PROBLEM:
All of the data below should be printed again word for word, pictures excluded.

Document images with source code
┌──
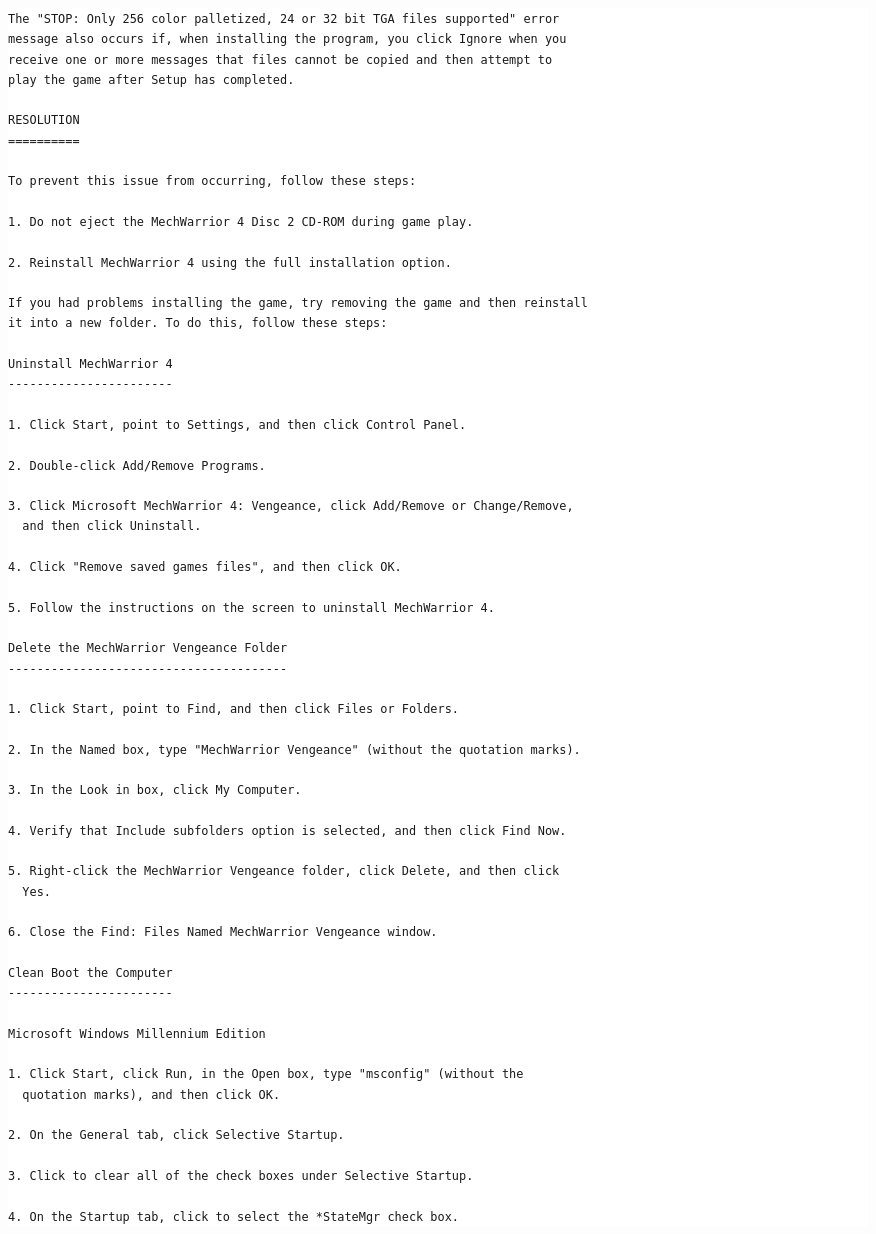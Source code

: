 	The "STOP: Only 256 color palletized, 24 or 32 bit TGA files supported" error
	message also occurs if, when installing the program, you click Ignore when you
	receive one or more messages that files cannot be copied and then attempt to
	play the game after Setup has completed.
	
	RESOLUTION
	==========
	
	To prevent this issue from occurring, follow these steps:
	
	1. Do not eject the MechWarrior 4 Disc 2 CD-ROM during game play.
	
	2. Reinstall MechWarrior 4 using the full installation option.
	
	If you had problems installing the game, try removing the game and then reinstall
	it into a new folder. To do this, follow these steps:
	
	Uninstall MechWarrior 4
	-----------------------
	
	1. Click Start, point to Settings, and then click Control Panel.
	
	2. Double-click Add/Remove Programs.
	
	3. Click Microsoft MechWarrior 4: Vengeance, click Add/Remove or Change/Remove,
	  and then click Uninstall.
	
	4. Click "Remove saved games files", and then click OK.
	
	5. Follow the instructions on the screen to uninstall MechWarrior 4.
	
	Delete the MechWarrior Vengeance Folder
	---------------------------------------
	
	1. Click Start, point to Find, and then click Files or Folders.
	
	2. In the Named box, type "MechWarrior Vengeance" (without the quotation marks).
	
	3. In the Look in box, click My Computer.
	
	4. Verify that Include subfolders option is selected, and then click Find Now.
	
	5. Right-click the MechWarrior Vengeance folder, click Delete, and then click
	  Yes.
	
	6. Close the Find: Files Named MechWarrior Vengeance window.
	
	Clean Boot the Computer
	-----------------------
	
	Microsoft Windows Millennium Edition
	
	1. Click Start, click Run, in the Open box, type "msconfig" (without the
	  quotation marks), and then click OK.
	
	2. On the General tab, click Selective Startup.
	
	3. Click to clear all of the check boxes under Selective Startup.
	
	4. On the Startup tab, click to select the *StateMgr check box.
└──
SOLUTION TO THIS EXERCISE:
Source code

: 	The "STOP: Only 256 color palletized, 24 or 32 bit TGA files supported" error
	message also occurs if, when installing the program, you click Ignore when you
	receive one or more messages that files cannot be copied and then attempt to
	play the game after Setup has completed.
	
	RESOLUTION
	==========
	
	To prevent this issue from occurring, follow these steps:
	
	1. Do not eject the MechWarrior 4 Disc 2 CD-ROM during game play.
	
	2. Reinstall MechWarrior 4 using the full installation option.
	
	If you had problems installing the game, try removing the game and then reinstall
	it into a new folder. To do this, follow these steps:
	
	Uninstall MechWarrior 4
	-----------------------
	
	1. Click Start, point to Settings, and then click Control Panel.
	
	2. Double-click Add/Remove Programs.
	
	3. Click Microsoft MechWarrior 4: Vengeance, click Add/Remove or Change/Remove,
	  and then click Uninstall.
	
	4. Click "Remove saved games files", and then click OK.
	
	5. Follow the instructions on the screen to uninstall MechWarrior 4.
	
	Delete the MechWarrior Vengeance Folder
	---------------------------------------
	
	1. Click Start, point to Find, and then click Files or Folders.
	
	2. In the Named box, type "MechWarrior Vengeance" (without the quotation marks).
	
	3. In the Look in box, click My Computer.
	
	4. Verify that Include subfolders option is selected, and then click Find Now.
	
	5. Right-click the MechWarrior Vengeance folder, click Delete, and then click
	  Yes.
	
	6. Close the Find: Files Named MechWarrior Vengeance window.
	
	Clean Boot the Computer
	-----------------------
	
	Microsoft Windows Millennium Edition
	
	1. Click Start, click Run, in the Open box, type "msconfig" (without the
	  quotation marks), and then click OK.
	
	2. On the General tab, click Selective Startup.
	
	3. Click to clear all of the check boxes under Selective Startup.
	
	4. On the Startup tab, click to select the *StateMgr check box.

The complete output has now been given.